I’d like to thank Erik Altman and Lieven Eeckhout for the opportunity to summarize some of the remarks I made in my Eckert–Mauchly Award acceptance speech at the 41st International Symposium of Computer Architecture in June 2014. I am very honored to have received the Eckert–Mauchly award, but, as many of you know, I have supervised 50 PhD students, and it would be improbable if I didn’t acknowledge their large contribution to work that sometimes gets attributed to me. My principal hope is that I have played the role of constructive critic so that their work has been improved or, better, has taken a novel turn that perhaps they didn’t foresee. As you may have guessed, the aspect of academia, and research in academia in particular, that I most enjoy is the opportunity to work with graduate students on research problems.

Coming to America

I received my undergraduate degree from the Applied Physics and Mathematics program at the University of Reading in England. In the fall of 1969 I moved to the Computer Science Department at the University of Illinois in Urbana–Champaign on an English Speaking Union scholarship (I’m monolingual, so my options were limited).
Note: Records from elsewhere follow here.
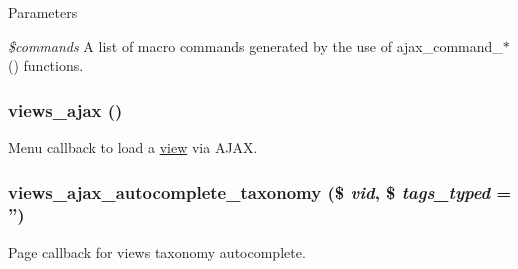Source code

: \begin{DoxyParams}{Parameters}
\item[{\em \$commands}]A list of macro commands generated by the use of ajax\_\-command\_\-$\ast$() functions. \end{DoxyParams}
\hypertarget{group__ajax_ga5f1adff7f07ea45d8ab62b456ffdd6e0}{
\subsubsection[{views\_\-ajax}]{\setlength{\rightskip}{0pt plus 5cm}views\_\-ajax ()}}
\label{group__ajax_ga5f1adff7f07ea45d8ab62b456ffdd6e0}
Menu callback to load a \hyperlink{classview}{view} via AJAX. \hypertarget{group__ajax_ga4aed960e2ee6b6e516e609188852c0f6}{
\subsubsection[{views\_\-ajax\_\-autocomplete\_\-taxonomy}]{\setlength{\rightskip}{0pt plus 5cm}views\_\-ajax\_\-autocomplete\_\-taxonomy (\$ {\em vid}, \/  \$ {\em tags\_\-typed} = {\ttfamily ''})}}
\label{group__ajax_ga4aed960e2ee6b6e516e609188852c0f6}
Page callback for views taxonomy autocomplete.


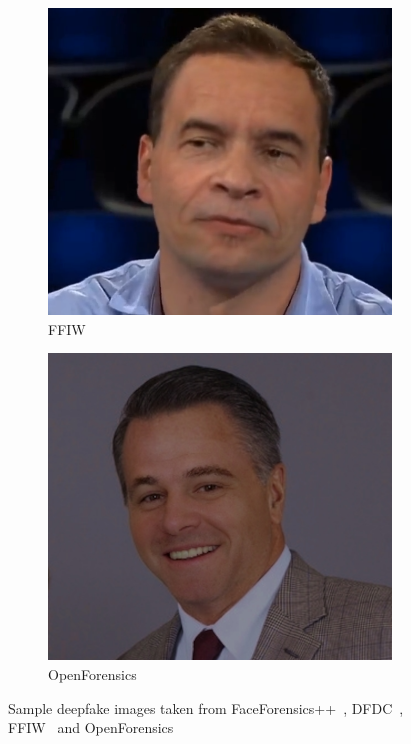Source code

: \begin{figure}[htbp]
\begin{subfigure}{.45\textwidth}
		\includegraphics[width=.8\linewidth]{figures/method3}
		\caption{FFIW}\label{fig:sub3}
	\end{subfigure}%
	\hspace{-5mm}
	\begin{subfigure}{.45\textwidth}
		\centering
		\includegraphics[width=.8\linewidth]{figures/method4}
		\caption{OpenForensics}\label{fig:sub4}
	\end{subfigure}
	\caption{Sample deepfake images taken from FaceForensics++~\cite{roessler2019faceforensicspp},
		DFDC~\cite{dolhansky2020deepfake}, FFIW~\cite{Zhou_2021_CVPR}
		and OpenForensics~\cite{ltnghia-ICCV2021}}\label{fig:sample-deepfakes}
\end{figure}

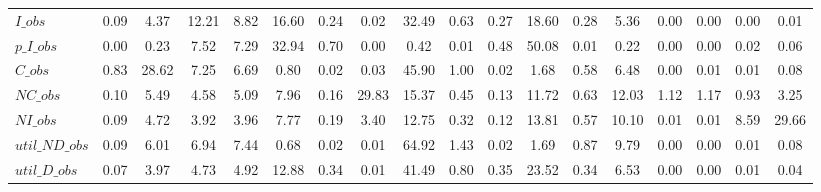 \begin{center}
\begin{longtable}{lccccccccccccccccc}
$I\_obs         $	 & 	            0.09	 & 	            4.37	 & 	           12.21	 & 	            8.82	 & 	           16.60	 & 	            0.24	 & 	            0.02	 & 	           32.49	 & 	            0.63	 & 	            0.27	 & 	           18.60	 & 	            0.28	 & 	            5.36	 & 	            0.00	 & 	            0.00	 & 	            0.00	 & 	            0.01 \\ 
$p\_I\_obs      $	 & 	            0.00	 & 	            0.23	 & 	            7.52	 & 	            7.29	 & 	           32.94	 & 	            0.70	 & 	            0.00	 & 	            0.42	 & 	            0.01	 & 	            0.48	 & 	           50.08	 & 	            0.01	 & 	            0.22	 & 	            0.00	 & 	            0.00	 & 	            0.02	 & 	            0.06 \\ 
$C\_obs         $	 & 	            0.83	 & 	           28.62	 & 	            7.25	 & 	            6.69	 & 	            0.80	 & 	            0.02	 & 	            0.03	 & 	           45.90	 & 	            1.00	 & 	            0.02	 & 	            1.68	 & 	            0.58	 & 	            6.48	 & 	            0.00	 & 	            0.01	 & 	            0.01	 & 	            0.08 \\ 
$NC\_obs        $	 & 	            0.10	 & 	            5.49	 & 	            4.58	 & 	            5.09	 & 	            7.96	 & 	            0.16	 & 	           29.83	 & 	           15.37	 & 	            0.45	 & 	            0.13	 & 	           11.72	 & 	            0.63	 & 	           12.03	 & 	            1.12	 & 	            1.17	 & 	            0.93	 & 	            3.25 \\ 
$NI\_obs        $	 & 	            0.09	 & 	            4.72	 & 	            3.92	 & 	            3.96	 & 	            7.77	 & 	            0.19	 & 	            3.40	 & 	           12.75	 & 	            0.32	 & 	            0.12	 & 	           13.81	 & 	            0.57	 & 	           10.10	 & 	            0.01	 & 	            0.01	 & 	            8.59	 & 	           29.66 \\ 
$util\_ND\_obs  $	 & 	            0.09	 & 	            6.01	 & 	            6.94	 & 	            7.44	 & 	            0.68	 & 	            0.02	 & 	            0.01	 & 	           64.92	 & 	            1.43	 & 	            0.02	 & 	            1.69	 & 	            0.87	 & 	            9.79	 & 	            0.00	 & 	            0.00	 & 	            0.01	 & 	            0.08 \\ 
$util\_D\_obs   $	 & 	            0.07	 & 	            3.97	 & 	            4.73	 & 	            4.92	 & 	           12.88	 & 	            0.34	 & 	            0.01	 & 	           41.49	 & 	            0.80	 & 	            0.35	 & 	           23.52	 & 	            0.34	 & 	            6.53	 & 	            0.00	 & 	            0.00	 & 	            0.01	 & 	            0.04 \\ 

\end{longtable}
\end{center}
It was an eventful time in the United States: the Vietnam War draft soon started, and some of my new classmates were sent to war. On the computer front, Illinois was one of the few universities that built computers. It is also the alma mater of over a quarter of the Eckert–Mauchly winners. The Illinois tradition of building experimental computers started with ORDVAC (Ordnance Discrete Variable Automatic Computer), and its twin, Illiac I. When I got there, Illiac II had just been decommissioned, and Illiac III and IV were under construction.

The faculty was made up of mathematicians, physicists, and electrical engineers. Computer science was not well defined then. There were more courses in quantum mechanics than software. My first research assistantship in computer science was to design digital circuits for experimental digital systems. I also worked on Illiac III. It was built with asynchronous logic like its predecessor, Illiac II. There was a strong focus on asynchronous logic designs, and some of the basic theory was created by the faculty, David Muller (of C-element fame) in particular.

Illiac III was one of the most interesting machines of its day. It was designed primarily as a single-instruction, multiple-data (SIMD) pattern-processing machine, with a novel addition: a pattern articulation unit that received images from a 2D array of photo diodes and processed them in parallel. Each photo diode had a bit serial processor behind it and a shift register so that several images could be stored and pairwise image operations could be performed. It was similar to the later Massively Parallel Processor (MPP), a supercomputer built by Goodyear (the blimp people). In the ‘80s, many of the ideas in the MPP reappeared in massively parallel supercomputers like Thinking Machine’s Connection Machine.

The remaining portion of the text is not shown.